> [EXERCISE REQUIREMENTS]:
Retype, without any change, the first line of the records and every line after it through the one containing "跟 v-on 和 v-bind".

> [Stored data]:
= = = =

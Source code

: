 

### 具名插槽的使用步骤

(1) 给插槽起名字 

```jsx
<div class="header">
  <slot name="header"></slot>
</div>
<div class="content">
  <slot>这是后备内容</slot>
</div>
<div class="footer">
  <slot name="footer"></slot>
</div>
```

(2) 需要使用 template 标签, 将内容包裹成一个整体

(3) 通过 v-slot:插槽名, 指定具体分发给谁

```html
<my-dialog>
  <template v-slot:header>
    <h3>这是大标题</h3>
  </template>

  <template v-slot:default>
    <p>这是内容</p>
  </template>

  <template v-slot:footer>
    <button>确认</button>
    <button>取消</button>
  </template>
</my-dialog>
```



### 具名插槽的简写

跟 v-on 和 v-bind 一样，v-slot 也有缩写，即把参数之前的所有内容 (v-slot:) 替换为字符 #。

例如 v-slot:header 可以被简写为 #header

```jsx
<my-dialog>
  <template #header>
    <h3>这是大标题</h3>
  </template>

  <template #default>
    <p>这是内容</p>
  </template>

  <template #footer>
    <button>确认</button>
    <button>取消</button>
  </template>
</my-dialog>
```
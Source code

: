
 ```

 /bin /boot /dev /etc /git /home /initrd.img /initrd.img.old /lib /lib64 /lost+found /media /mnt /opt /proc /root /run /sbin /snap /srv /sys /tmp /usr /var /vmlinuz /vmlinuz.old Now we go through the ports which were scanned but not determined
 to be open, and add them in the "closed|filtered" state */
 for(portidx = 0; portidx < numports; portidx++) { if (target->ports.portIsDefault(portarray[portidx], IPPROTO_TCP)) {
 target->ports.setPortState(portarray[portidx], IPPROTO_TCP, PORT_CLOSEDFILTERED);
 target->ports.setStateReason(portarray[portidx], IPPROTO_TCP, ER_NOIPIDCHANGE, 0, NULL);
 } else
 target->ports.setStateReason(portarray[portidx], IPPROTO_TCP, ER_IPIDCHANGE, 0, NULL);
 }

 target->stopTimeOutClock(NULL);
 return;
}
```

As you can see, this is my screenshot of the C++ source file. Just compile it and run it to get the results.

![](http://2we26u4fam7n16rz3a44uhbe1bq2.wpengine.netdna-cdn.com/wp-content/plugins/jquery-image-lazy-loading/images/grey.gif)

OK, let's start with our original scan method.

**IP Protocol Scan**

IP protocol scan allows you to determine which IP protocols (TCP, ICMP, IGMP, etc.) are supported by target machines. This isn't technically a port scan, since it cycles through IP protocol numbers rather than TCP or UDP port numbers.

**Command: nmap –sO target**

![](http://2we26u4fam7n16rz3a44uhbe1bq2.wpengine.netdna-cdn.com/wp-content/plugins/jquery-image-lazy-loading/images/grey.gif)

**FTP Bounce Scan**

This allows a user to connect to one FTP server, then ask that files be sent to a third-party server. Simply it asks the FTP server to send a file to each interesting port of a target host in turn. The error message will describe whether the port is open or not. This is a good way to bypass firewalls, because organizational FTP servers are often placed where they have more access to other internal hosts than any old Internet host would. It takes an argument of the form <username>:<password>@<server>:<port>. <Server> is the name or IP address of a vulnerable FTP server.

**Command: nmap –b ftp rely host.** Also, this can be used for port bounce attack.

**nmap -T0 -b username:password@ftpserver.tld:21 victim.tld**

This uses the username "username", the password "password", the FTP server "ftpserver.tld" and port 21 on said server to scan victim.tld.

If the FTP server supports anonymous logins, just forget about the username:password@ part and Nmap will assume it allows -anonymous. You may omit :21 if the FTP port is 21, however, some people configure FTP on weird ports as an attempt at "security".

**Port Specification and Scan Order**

= = = =

> [OUTPUT FOR THIS EXERCISE]:
Source code

: 

### 具名插槽的使用步骤

(1) 给插槽起名字 

```jsx
<div class="header">
  <slot name="header"></slot>
</div>
<div class="content">
  <slot>这是后备内容</slot>
</div>
<div class="footer">
  <slot name="footer"></slot>
</div>
```

(2) 需要使用 template 标签, 将内容包裹成一个整体

(3) 通过 v-slot:插槽名, 指定具体分发给谁

```html
<my-dialog>
  <template v-slot:header>
    <h3>这是大标题</h3>
  </template>

  <template v-slot:default>
    <p>这是内容</p>
  </template>

  <template v-slot:footer>
    <button>确认</button>
    <button>取消</button>
  </template>
</my-dialog>
```



### 具名插槽的简写

跟 v-on 和 v-bind 一样，v-slot 也有缩写，即把参数之前的所有内容 (v-slot:) 替换为字符 #。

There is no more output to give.